▸ WHAT IS BEING ASKED:
What appears in the data must be reproduced exactly.

[Opening DATA UNDER STUDY section]

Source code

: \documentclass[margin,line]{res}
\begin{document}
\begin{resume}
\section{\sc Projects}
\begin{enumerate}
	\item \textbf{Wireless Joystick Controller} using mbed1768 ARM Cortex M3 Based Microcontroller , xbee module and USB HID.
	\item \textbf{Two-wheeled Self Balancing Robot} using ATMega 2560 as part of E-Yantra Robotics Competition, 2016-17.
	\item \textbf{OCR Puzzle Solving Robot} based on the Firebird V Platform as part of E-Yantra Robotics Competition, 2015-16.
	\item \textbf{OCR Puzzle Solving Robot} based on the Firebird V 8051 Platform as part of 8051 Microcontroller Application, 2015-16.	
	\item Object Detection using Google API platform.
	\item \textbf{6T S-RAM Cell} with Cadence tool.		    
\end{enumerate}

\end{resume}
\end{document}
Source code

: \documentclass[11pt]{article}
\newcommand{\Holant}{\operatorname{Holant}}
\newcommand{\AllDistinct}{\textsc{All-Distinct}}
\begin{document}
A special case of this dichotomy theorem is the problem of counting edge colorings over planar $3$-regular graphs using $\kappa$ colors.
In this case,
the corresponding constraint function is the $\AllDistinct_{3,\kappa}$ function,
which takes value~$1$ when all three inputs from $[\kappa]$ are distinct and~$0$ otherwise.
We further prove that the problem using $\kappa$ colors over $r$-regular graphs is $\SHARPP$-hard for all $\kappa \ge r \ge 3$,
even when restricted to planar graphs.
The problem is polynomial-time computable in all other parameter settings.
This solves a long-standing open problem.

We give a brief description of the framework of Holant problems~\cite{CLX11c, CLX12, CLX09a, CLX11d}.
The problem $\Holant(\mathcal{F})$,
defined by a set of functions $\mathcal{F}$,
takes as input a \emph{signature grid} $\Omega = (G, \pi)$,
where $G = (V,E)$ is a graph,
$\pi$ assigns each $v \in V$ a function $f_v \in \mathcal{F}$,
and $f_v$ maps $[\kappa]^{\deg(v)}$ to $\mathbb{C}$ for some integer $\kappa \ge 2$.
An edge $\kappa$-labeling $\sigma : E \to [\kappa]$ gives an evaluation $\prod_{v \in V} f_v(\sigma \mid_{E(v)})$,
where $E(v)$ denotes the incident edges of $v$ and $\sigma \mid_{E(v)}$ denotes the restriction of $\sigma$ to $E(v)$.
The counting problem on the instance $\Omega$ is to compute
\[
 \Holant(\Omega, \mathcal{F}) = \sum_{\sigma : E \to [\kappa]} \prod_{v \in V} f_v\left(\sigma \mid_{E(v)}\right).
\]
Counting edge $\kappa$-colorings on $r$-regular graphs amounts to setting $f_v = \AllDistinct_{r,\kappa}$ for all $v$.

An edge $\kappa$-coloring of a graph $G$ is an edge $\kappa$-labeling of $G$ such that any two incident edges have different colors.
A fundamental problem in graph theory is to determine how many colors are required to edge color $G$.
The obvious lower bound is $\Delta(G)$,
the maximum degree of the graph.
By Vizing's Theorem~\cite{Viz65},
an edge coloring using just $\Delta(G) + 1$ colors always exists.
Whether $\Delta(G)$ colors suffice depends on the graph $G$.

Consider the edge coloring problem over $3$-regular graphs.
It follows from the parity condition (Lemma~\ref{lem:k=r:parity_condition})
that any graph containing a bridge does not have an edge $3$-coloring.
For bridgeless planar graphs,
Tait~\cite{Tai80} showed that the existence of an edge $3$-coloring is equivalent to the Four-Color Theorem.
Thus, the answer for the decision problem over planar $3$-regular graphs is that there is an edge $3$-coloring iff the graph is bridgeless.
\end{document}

[Closing DATA UNDER STUDY section]

▸ RESULT OF THIS TASK:
Source code

: \documentclass[margin,line]{res}
\begin{document}
\begin{resume}
\section{\sc Projects}
\begin{enumerate}
	\item \textbf{Wireless Joystick Controller} using mbed1768 ARM Cortex M3 Based Microcontroller , xbee module and USB HID.
	\item \textbf{Two-wheeled Self Balancing Robot} using ATMega 2560 as part of E-Yantra Robotics Competition, 2016-17.
	\item \textbf{OCR Puzzle Solving Robot} based on the Firebird V Platform as part of E-Yantra Robotics Competition, 2015-16.
	\item \textbf{OCR Puzzle Solving Robot} based on the Firebird V 8051 Platform as part of 8051 Microcontroller Application, 2015-16.	
	\item Object Detection using Google API platform.
	\item \textbf{6T S-RAM Cell} with Cadence tool.		    
\end{enumerate}

\end{resume}
\end{document}
Source code

: \documentclass[11pt]{article}
\newcommand{\Holant}{\operatorname{Holant}}
\newcommand{\AllDistinct}{\textsc{All-Distinct}}
\begin{document}
A special case of this dichotomy theorem is the problem of counting edge colorings over planar $3$-regular graphs using $\kappa$ colors.
In this case,
the corresponding constraint function is the $\AllDistinct_{3,\kappa}$ function,
which takes value~$1$ when all three inputs from $[\kappa]$ are distinct and~$0$ otherwise.
We further prove that the problem using $\kappa$ colors over $r$-regular graphs is $\SHARPP$-hard for all $\kappa \ge r \ge 3$,
even when restricted to planar graphs.
The problem is polynomial-time computable in all other parameter settings.
This solves a long-standing open problem.

We give a brief description of the framework of Holant problems~\cite{CLX11c, CLX12, CLX09a, CLX11d}.
The problem $\Holant(\mathcal{F})$,
defined by a set of functions $\mathcal{F}$,
takes as input a \emph{signature grid} $\Omega = (G, \pi)$,
where $G = (V,E)$ is a graph,
$\pi$ assigns each $v \in V$ a function $f_v \in \mathcal{F}$,
and $f_v$ maps $[\kappa]^{\deg(v)}$ to $\mathbb{C}$ for some integer $\kappa \ge 2$.
An edge $\kappa$-labeling $\sigma : E \to [\kappa]$ gives an evaluation $\prod_{v \in V} f_v(\sigma \mid_{E(v)})$,
where $E(v)$ denotes the incident edges of $v$ and $\sigma \mid_{E(v)}$ denotes the restriction of $\sigma$ to $E(v)$.
The counting problem on the instance $\Omega$ is to compute
\[
 \Holant(\Omega, \mathcal{F}) = \sum_{\sigma : E \to [\kappa]} \prod_{v \in V} f_v\left(\sigma \mid_{E(v)}\right).
\]
Counting edge $\kappa$-colorings on $r$-regular graphs amounts to setting $f_v = \AllDistinct_{r,\kappa}$ for all $v$.

An edge $\kappa$-coloring of a graph $G$ is an edge $\kappa$-labeling of $G$ such that any two incident edges have different colors.
A fundamental problem in graph theory is to determine how many colors are required to edge color $G$.
The obvious lower bound is $\Delta(G)$,
the maximum degree of the graph.
By Vizing's Theorem~\cite{Viz65},
an edge coloring using just $\Delta(G) + 1$ colors always exists.
Whether $\Delta(G)$ colors suffice depends on the graph $G$.

Consider the edge coloring problem over $3$-regular graphs.
It follows from the parity condition (Lemma~\ref{lem:k=r:parity_condition})
that any graph containing a bridge does not have an edge $3$-coloring.
For bridgeless planar graphs,
Tait~\cite{Tai80} showed that the existence of an edge $3$-coloring is equivalent to the Four-Color Theorem.
Thus, the answer for the decision problem over planar $3$-regular graphs is that there is an edge $3$-coloring iff the graph is bridgeless.
\end{document}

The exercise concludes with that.